Please write out exactly the lines of the data below from the line holding "Packages | Number | Other Attached Packages |" through the line holding "[25] | compiler_3.4.2 |", and leave out the rest.
★ ★ ★
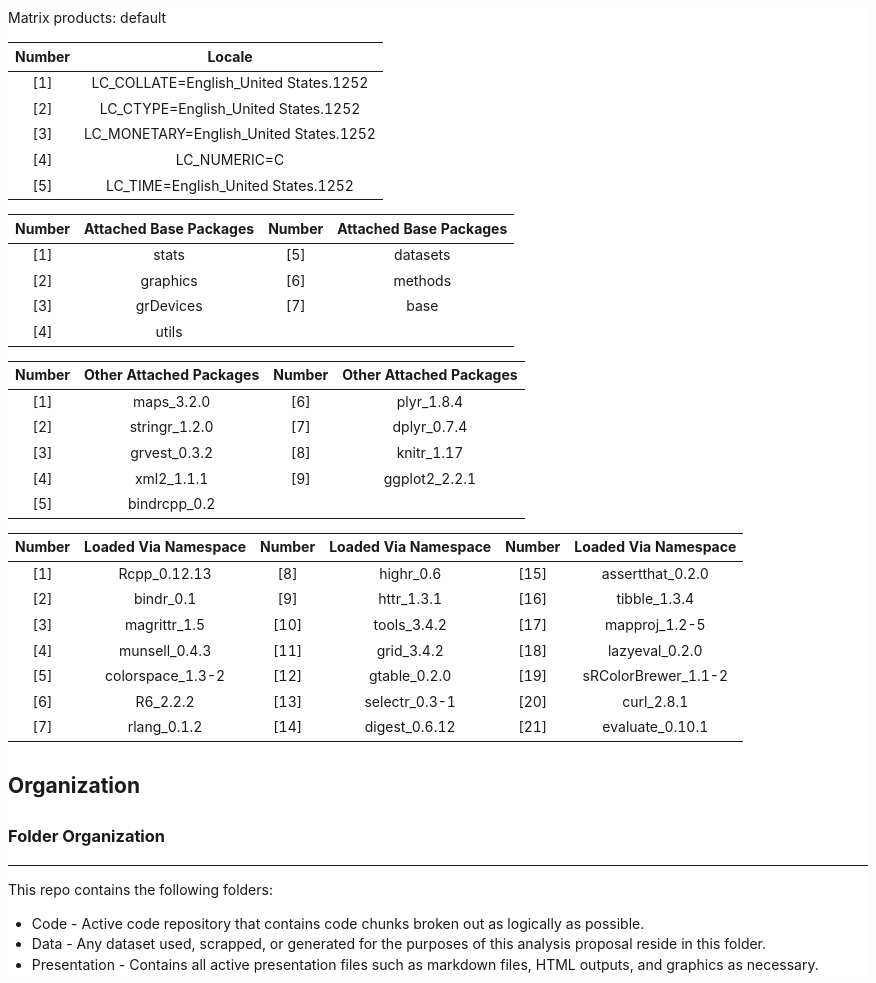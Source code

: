 Matrix products: default

| Number | Locale |
| :----: | :-----: |
| [1] | LC_COLLATE=English_United States.1252 |
| [2] | LC_CTYPE=English_United States.1252 |
| [3] | LC_MONETARY=English_United States.1252 |
| [4] | LC_NUMERIC=C |
| [5] | LC_TIME=English_United States.1252 |

| Number | Attached Base Packages | Number | Attached Base Packages |
| :----: | :--------------------: | :----: | :--------------------: |
| [1] | stats | [5] | datasets |
| [2] | graphics | [6] | methods |
| [3] | grDevices | [7] | base |
| [4] | utils |

| Number | Other Attached Packages | Number | Other Attached Packages |
| :----: | :---------------------: | :----: | :---------------------: | 
| [1] | maps_3.2.0 | [6] | plyr_1.8.4 |
| [2] | stringr_1.2.0 | [7] | dplyr_0.7.4 |
| [3] | grvest_0.3.2 | [8] | knitr_1.17 |
| [4] | xml2_1.1.1 | [9] | ggplot2_2.2.1 |
| [5] | bindrcpp_0.2 |

| Number | Loaded Via Namespace | Number | Loaded Via Namespace | Number | Loaded Via Namespace |
| :----: | :------------------: | :----: | :------------------: | :----: | :------------------: |
| [1] | Rcpp_0.12.13 | [8] | highr_0.6 | [15] | assertthat_0.2.0 | [22] | glue_1.1.1 |
| [2] | bindr_0.1 | [9] | httr_1.3.1  | [16] | tibble_1.3.4 | [23] | labeling_0.3 |
| [3] | magrittr_1.5 | [10] | tools_3.4.2 | [17] | mapproj_1.2-5| [24] | stringi_1.1.5 |
| [4] | munsell_0.4.3 | [11] | grid_3.4.2 | [18] | lazyeval_0.2.0 | [25] | compiler_3.4.2 |
| [5] | colorspace_1.3-2 | [12] | gtable_0.2.0 | [19] | sRColorBrewer_1.1-2 | [26] | scales_0.5.0 |
| [6] | R6_2.2.2 | [13] | selectr_0.3-1 | [20] | curl_2.8.1 | [27] | XML_3.98-1.9 |
| [7] | rlang_0.1.2 | [14] | digest_0.6.12 | [21] | evaluate_0.10.1 | [28] | pkgconfig_2.0.1 |

## Organization
### Folder Organization
---
This repo contains the following folders:
* Code - Active code repository that contains code chunks broken out as logically as possible.
* Data - Any dataset used, scrapped, or generated for the purposes of this analysis proposal reside in this folder.
* Presentation - Contains all active presentation files such as markdown files, HTML outputs, and graphics as necessary.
★ ★ ★
— Expected output —
| Number | Other Attached Packages | Number | Other Attached Packages |
| :----: | :---------------------: | :----: | :---------------------: | 
| [1] | maps_3.2.0 | [6] | plyr_1.8.4 |
| [2] | stringr_1.2.0 | [7] | dplyr_0.7.4 |
| [3] | grvest_0.3.2 | [8] | knitr_1.17 |
| [4] | xml2_1.1.1 | [9] | ggplot2_2.2.1 |
| [5] | bindrcpp_0.2 |

| Number | Loaded Via Namespace | Number | Loaded Via Namespace | Number | Loaded Via Namespace |
| :----: | :------------------: | :----: | :------------------: | :----: | :------------------: |
| [1] | Rcpp_0.12.13 | [8] | highr_0.6 | [15] | assertthat_0.2.0 | [22] | glue_1.1.1 |
| [2] | bindr_0.1 | [9] | httr_1.3.1  | [16] | tibble_1.3.4 | [23] | labeling_0.3 |
| [3] | magrittr_1.5 | [10] | tools_3.4.2 | [17] | mapproj_1.2-5| [24] | stringi_1.1.5 |
| [4] | munsell_0.4.3 | [11] | grid_3.4.2 | [18] | lazyeval_0.2.0 | [25] | compiler_3.4.2 |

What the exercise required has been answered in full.